Johannesburg — Le président sud-africain, Jacob Zuma, pourra à nouveau être poursuivi pour corruption dans une affaire de contrat d’armement, selon une décision de justice rendue vendredi qui fragilise un peu plus son leadership à quelques semaines d’élections municipales à haut risque pour son parti.
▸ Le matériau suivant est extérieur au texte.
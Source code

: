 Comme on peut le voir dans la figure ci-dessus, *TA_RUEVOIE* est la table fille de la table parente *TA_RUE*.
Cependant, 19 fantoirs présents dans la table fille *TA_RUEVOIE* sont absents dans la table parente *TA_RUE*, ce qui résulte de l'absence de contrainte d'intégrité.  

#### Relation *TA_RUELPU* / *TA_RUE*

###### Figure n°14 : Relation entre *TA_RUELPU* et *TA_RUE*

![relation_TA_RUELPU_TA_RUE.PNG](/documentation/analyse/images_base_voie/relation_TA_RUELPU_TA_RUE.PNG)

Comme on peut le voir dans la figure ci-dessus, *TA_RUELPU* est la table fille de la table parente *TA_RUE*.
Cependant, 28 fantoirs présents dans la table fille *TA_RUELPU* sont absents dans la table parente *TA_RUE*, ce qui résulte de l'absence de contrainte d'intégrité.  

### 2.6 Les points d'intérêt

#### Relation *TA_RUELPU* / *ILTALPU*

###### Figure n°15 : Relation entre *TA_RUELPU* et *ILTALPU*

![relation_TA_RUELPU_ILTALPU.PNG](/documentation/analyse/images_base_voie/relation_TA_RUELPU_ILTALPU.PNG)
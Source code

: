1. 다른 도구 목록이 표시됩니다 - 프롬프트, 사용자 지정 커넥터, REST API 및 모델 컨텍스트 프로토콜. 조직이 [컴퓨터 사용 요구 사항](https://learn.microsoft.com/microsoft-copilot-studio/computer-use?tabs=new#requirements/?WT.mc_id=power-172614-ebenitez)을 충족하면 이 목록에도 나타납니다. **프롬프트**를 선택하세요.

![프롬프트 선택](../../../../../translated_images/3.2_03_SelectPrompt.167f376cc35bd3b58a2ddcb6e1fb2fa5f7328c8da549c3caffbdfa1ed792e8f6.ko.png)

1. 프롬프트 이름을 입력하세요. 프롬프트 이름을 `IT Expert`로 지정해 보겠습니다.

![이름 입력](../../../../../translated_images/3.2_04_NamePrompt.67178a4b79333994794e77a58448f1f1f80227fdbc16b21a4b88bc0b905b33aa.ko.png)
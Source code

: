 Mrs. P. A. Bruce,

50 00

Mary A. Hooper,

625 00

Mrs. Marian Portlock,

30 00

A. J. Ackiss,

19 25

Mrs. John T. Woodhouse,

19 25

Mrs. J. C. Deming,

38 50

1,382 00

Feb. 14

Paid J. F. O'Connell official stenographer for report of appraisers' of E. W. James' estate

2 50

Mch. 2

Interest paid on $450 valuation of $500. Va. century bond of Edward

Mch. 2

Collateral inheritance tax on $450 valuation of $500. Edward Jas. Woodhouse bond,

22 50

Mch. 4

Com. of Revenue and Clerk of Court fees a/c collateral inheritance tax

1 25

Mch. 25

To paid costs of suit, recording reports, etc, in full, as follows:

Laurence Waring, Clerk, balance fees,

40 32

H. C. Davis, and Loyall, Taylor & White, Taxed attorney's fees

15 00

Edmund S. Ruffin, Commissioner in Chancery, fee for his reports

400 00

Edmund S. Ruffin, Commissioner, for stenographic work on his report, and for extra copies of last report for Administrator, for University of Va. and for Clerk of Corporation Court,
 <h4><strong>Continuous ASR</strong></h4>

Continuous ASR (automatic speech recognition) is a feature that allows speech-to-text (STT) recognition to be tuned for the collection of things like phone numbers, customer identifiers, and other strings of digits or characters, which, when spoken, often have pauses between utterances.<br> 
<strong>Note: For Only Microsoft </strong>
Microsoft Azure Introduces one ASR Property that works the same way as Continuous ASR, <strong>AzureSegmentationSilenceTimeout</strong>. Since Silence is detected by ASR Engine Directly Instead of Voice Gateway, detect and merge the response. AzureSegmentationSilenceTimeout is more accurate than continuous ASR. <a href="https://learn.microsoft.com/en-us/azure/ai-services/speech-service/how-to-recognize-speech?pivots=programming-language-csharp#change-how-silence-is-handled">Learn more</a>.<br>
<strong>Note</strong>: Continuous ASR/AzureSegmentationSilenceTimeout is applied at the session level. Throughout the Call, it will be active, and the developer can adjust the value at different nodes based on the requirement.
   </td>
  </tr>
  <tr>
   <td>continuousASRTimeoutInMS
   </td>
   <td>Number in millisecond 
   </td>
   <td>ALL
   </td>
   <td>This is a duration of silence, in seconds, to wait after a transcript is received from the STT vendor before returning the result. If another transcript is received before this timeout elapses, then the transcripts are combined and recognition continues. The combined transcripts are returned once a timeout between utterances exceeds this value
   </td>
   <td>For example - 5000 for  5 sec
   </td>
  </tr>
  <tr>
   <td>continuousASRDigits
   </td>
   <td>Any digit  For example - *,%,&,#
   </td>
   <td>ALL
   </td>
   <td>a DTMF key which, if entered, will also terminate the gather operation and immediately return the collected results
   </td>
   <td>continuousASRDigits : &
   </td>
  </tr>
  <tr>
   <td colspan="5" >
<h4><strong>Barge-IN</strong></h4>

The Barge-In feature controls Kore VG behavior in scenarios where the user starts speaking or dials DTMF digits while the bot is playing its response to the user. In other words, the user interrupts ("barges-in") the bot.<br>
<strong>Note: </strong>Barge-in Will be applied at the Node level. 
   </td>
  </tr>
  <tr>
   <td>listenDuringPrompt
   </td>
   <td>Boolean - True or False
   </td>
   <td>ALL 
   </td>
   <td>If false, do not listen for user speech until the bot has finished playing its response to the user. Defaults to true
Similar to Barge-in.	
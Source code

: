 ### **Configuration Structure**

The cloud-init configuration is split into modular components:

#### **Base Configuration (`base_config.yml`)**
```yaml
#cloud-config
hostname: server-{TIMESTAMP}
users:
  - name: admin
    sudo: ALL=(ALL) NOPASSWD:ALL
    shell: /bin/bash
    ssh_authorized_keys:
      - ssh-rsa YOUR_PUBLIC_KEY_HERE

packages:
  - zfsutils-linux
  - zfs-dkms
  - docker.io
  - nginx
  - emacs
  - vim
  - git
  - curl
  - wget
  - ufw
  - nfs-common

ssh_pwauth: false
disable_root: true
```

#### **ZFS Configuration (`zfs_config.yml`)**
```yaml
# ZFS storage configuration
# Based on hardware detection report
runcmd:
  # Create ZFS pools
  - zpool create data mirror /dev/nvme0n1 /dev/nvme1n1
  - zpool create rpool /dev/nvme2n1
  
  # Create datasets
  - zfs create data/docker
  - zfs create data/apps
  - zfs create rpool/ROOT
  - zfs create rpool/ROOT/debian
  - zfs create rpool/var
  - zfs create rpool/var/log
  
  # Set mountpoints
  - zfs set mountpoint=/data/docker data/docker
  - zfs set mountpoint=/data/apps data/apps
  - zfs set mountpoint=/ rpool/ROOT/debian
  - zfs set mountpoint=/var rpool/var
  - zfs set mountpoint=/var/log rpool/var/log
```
Ce scandale est un véritable boulet que Jacob Zuma traîne depuis décembre 2007. Alors qu’il était chef du Congrès national africain (ANC), le parti au pouvoir, il avait été inculpé de 783 charges de corruption, fraude fiscale et racket pour la signature d’un contrat d’armement de 4,8 milliards de dollars conclu en 1999. Mais en 2009, quelques semaines seulement avant son élection à la présidence de l’Afrique du Sud, le parquet avait décidé de retirer ces poursuites, pour vice de forme. Fin avril, après une longue bataille judiciaire menée par l’opposition, la justice sud-africaine avait déclaré « irrationnel » l’abandon de ces charges, rouvrant la porte à leur rétablissement. Le parquet et le président avaient décidé de faire appel, mais ils ont finalement été déboutés vendredi.